◆ What this task involves: Would you set down the data below exactly as shown?

START Records for this exercise

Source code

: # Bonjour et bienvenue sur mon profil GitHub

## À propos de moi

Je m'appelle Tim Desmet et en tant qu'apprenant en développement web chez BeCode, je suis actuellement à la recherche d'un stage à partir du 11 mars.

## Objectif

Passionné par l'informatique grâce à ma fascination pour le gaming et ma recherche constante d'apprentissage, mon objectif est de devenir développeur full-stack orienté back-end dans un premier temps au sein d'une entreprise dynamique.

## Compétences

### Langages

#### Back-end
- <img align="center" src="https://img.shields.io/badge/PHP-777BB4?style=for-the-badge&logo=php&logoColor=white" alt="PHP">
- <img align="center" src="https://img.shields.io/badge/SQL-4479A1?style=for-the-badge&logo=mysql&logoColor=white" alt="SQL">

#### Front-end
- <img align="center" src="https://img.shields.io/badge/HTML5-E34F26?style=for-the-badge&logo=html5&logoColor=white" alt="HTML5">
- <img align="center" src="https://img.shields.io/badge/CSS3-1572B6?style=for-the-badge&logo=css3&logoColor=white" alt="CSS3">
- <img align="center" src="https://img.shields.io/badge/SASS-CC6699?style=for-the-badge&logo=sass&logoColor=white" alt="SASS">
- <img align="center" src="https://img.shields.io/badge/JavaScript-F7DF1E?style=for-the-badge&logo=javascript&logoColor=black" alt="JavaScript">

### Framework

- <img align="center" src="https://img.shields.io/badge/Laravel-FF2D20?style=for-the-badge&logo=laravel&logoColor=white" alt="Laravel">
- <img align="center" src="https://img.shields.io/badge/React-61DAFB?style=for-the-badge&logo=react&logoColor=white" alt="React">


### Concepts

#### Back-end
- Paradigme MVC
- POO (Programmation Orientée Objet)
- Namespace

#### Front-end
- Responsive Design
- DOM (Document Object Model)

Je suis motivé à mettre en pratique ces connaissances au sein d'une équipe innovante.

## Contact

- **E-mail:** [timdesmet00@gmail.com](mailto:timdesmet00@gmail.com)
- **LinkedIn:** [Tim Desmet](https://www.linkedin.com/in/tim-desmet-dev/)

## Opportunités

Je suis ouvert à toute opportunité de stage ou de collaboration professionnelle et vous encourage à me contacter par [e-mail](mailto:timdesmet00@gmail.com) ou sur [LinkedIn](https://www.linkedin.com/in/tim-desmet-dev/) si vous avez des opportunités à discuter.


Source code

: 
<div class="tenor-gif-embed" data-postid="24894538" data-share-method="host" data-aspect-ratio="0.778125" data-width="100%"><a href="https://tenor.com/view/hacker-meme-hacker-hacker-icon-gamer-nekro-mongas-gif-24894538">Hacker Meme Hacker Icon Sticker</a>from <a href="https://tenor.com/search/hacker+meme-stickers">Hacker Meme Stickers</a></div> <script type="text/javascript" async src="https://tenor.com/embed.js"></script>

END Records for this exercise

◆ Problem solution:
Source code

: # Bonjour et bienvenue sur mon profil GitHub

## À propos de moi

Je m'appelle Tim Desmet et en tant qu'apprenant en développement web chez BeCode, je suis actuellement à la recherche d'un stage à partir du 11 mars.

## Objectif

Passionné par l'informatique grâce à ma fascination pour le gaming et ma recherche constante d'apprentissage, mon objectif est de devenir développeur full-stack orienté back-end dans un premier temps au sein d'une entreprise dynamique.

## Compétences

### Langages

#### Back-end
- <img align="center" src="https://img.shields.io/badge/PHP-777BB4?style=for-the-badge&logo=php&logoColor=white" alt="PHP">
- <img align="center" src="https://img.shields.io/badge/SQL-4479A1?style=for-the-badge&logo=mysql&logoColor=white" alt="SQL">

#### Front-end
- <img align="center" src="https://img.shields.io/badge/HTML5-E34F26?style=for-the-badge&logo=html5&logoColor=white" alt="HTML5">
- <img align="center" src="https://img.shields.io/badge/CSS3-1572B6?style=for-the-badge&logo=css3&logoColor=white" alt="CSS3">
- <img align="center" src="https://img.shields.io/badge/SASS-CC6699?style=for-the-badge&logo=sass&logoColor=white" alt="SASS">
- <img align="center" src="https://img.shields.io/badge/JavaScript-F7DF1E?style=for-the-badge&logo=javascript&logoColor=black" alt="JavaScript">

### Framework

- <img align="center" src="https://img.shields.io/badge/Laravel-FF2D20?style=for-the-badge&logo=laravel&logoColor=white" alt="Laravel">
- <img align="center" src="https://img.shields.io/badge/React-61DAFB?style=for-the-badge&logo=react&logoColor=white" alt="React">


### Concepts

#### Back-end
- Paradigme MVC
- POO (Programmation Orientée Objet)
- Namespace

#### Front-end
- Responsive Design
- DOM (Document Object Model)

Je suis motivé à mettre en pratique ces connaissances au sein d'une équipe innovante.

## Contact

- **E-mail:** [timdesmet00@gmail.com](mailto:timdesmet00@gmail.com)
- **LinkedIn:** [Tim Desmet](https://www.linkedin.com/in/tim-desmet-dev/)

## Opportunités

Je suis ouvert à toute opportunité de stage ou de collaboration professionnelle et vous encourage à me contacter par [e-mail](mailto:timdesmet00@gmail.com) ou sur [LinkedIn](https://www.linkedin.com/in/tim-desmet-dev/) si vous avez des opportunités à discuter.


Source code

: 
<div class="tenor-gif-embed" data-postid="24894538" data-share-method="host" data-aspect-ratio="0.778125" data-width="100%"><a href="https://tenor.com/view/hacker-meme-hacker-hacker-icon-gamer-nekro-mongas-gif-24894538">Hacker Meme Hacker Icon Sticker</a>from <a href="https://tenor.com/search/hacker+meme-stickers">Hacker Meme Stickers</a></div> <script type="text/javascript" async src="https://tenor.com/embed.js"></script>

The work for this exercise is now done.